Si la farine de fèves est depuis longtemps utilisée en France, c’est évidemment que cette pratique offre un avantage. En effet, l’expérience, acquise par le temps, a fait ressortir que la plupart des blés à grand rendement donnent à la mouture des farines défectueuses; que les blés, récoltés au cours d’années anormales par leurs conditions climatiques, possèdent un gluten, dépourvu d’élasticité et d’extensibilité, défavorable au gonflement du pain, et que ces défauts disparaissent, ou sont
singulièrement atténués, par la présence d’un faible pourcentage de farine de fèves. On s’est demandé, pendant bien des années, quelle était l’action exercée par la farine de fèves sur les farines de froment, et quelle est la cause de l’amélioration que
cette addition produit. On sait, d’après les travaux de Ritthausen, Osborne et Worhees, que le gluten de la farine de froment renferme deux principes essentiels, la gliadine et la gluténine. La gliadine assure l’élasticité, l’extensibilité, la cohésion de la pâte, elle lui permet de bien lever, d’y emprisonner l’acide carbonique dégagé par la fermentation, de constituer ainsi un réseau glutineux distendu que la chaleur du four coagule pour former les alvéoles, les yeux du pain. La gluténine, au contraire, est pulvérulente et sableuse, elle rend la pâte courte et sèche, elle est incapable à elle seule de donner une pâte qui lève convenablement et un pain bien gonflé.
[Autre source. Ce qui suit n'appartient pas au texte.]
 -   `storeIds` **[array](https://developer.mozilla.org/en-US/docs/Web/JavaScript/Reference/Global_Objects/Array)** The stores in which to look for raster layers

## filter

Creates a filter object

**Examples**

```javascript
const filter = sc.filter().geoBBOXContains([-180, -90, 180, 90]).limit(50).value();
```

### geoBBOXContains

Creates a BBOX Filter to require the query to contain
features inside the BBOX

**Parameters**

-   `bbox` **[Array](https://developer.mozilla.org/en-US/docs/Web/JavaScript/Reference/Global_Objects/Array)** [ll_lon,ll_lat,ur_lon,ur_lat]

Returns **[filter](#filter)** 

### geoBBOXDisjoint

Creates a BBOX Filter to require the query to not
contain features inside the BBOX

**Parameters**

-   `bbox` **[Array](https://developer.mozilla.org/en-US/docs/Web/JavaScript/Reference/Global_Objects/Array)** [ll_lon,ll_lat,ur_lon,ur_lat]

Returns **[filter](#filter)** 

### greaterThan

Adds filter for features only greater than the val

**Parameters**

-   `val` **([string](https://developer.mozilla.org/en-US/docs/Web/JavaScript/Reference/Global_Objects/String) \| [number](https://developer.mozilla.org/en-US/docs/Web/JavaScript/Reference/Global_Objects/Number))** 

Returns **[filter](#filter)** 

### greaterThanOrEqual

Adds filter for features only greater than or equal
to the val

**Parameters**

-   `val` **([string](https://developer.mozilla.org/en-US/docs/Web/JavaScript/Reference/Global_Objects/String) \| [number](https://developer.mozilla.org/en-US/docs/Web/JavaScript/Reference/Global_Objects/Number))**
Ces deux principes constitutifs du gluten de froment, d’après leurs propriétés mêmes, possèdent des avantages et des inconvénients. M. Fleurant, professeur au Conservatoire des Arts-et-Métiers, a montré en 1899, que, pour être de qualité satisfaisante, le gluten des farines ne devait pas contenir d’excès de gliadine ou de gluténine, mais se rapprocher d’un certain rapport au delà duquel les pains présentent des défauts dans leur gonflement. Lorsqu’il y a excès de gliadine, par
exemple, la pâte lève bien sous l’action du ferment, mais elle retombe au four et l’on obtient un pain plat au lieu du pain bien levé, léger, réclamé par le consommateur français. C’est ici, précisément, que l’intervention de la farine de fèves est utile et
que son rôle est efficace parce que son gluten est presque exclusivement composé de gluténine, et, qu’en ajoutant à la farine de froment une certaine quantité de farine de fèves, on enrichit le mélange en gluténine, on diminue de la sorte l’excédent de
gliadine en ramenant les deux corps à un rapport normal; le défaut se trouve ainsi corrigé.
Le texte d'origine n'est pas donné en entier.